- Developer: Andriy Bychkovskyi
- Publisher: Crytivo
- Platforms: Windows, MacOS, Linux
- Release: January 17, 2023
- Genre: City-building game
- Mode: Single-player

= Farlanders (video game) =

2023 video game developed by Andriy Bychkovskyi

Farlanders is a turn-based space colony city-building game set on Mars. It is of the strategy genre, having puzzle elements, the perspective is 2D and gridded, and the maps are procedurally generated. Terraforming is an integral part of the strategy for colonization. It has seven missions in total.

The player takes the role of Marco, a Martian (human) citizen that vlogs about his new job as the planet's official colony architect. The story revolves around Marco’s enthusiasm being worn down as he discover that the company he works for is untrustworthy.
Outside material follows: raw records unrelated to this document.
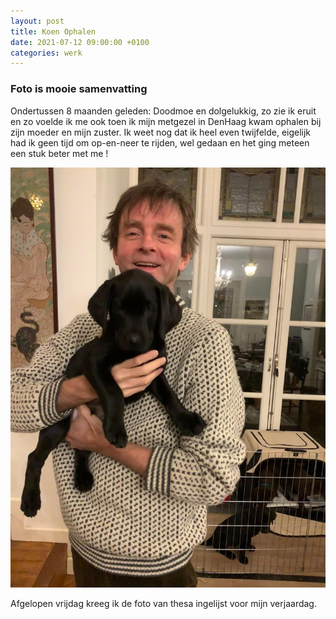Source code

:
 ```yaml
---
layout: post
title: Koen Ophalen
date: 2021-07-12 09:00:00 +0100
categories: werk
---
```


### Foto is mooie samenvatting

Ondertussen 8 maanden geleden: Doodmoe en dolgelukkig, zo zie ik eruit en zo voelde ik me ook toen ik mijn metgezel in DenHaag kwam ophalen bij zijn moeder en mijn zuster. Ik weet nog dat ik heel even twijfelde, eigelijk had ik geen tijd om op-en-neer te rijden, wel gedaan en het ging meteen een stuk beter met me !

![koenklein](../assets/koenklein.jpg)

Afgelopen vrijdag kreeg ik de foto van thesa ingelijst voor mijn verjaardag.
The game starts on each new map by the construction of one base, to which everything—houses, factories, greenhouses, energy sources, water sources, etc. -- needs to be connected in some way: wires, and/or above-ground tunnels, and/or pipes. Since the map is procedurally generated, the precise layout of minerals, water, mountains, canyons, soil types, etc. is unpredictable.

As the colony grows, thus grows the demand on resources, and the player needs to choose carefully what to build, and where to build, like choosing between having greenhouses near a water source and increasing the food production rate and the workforce demand, or building a water pump and increasing the energy consumption. When the buildings leave few free space on the map, the player decisions on how to use it becomes crucial for the colony's success or failure to meet the goals of the mission.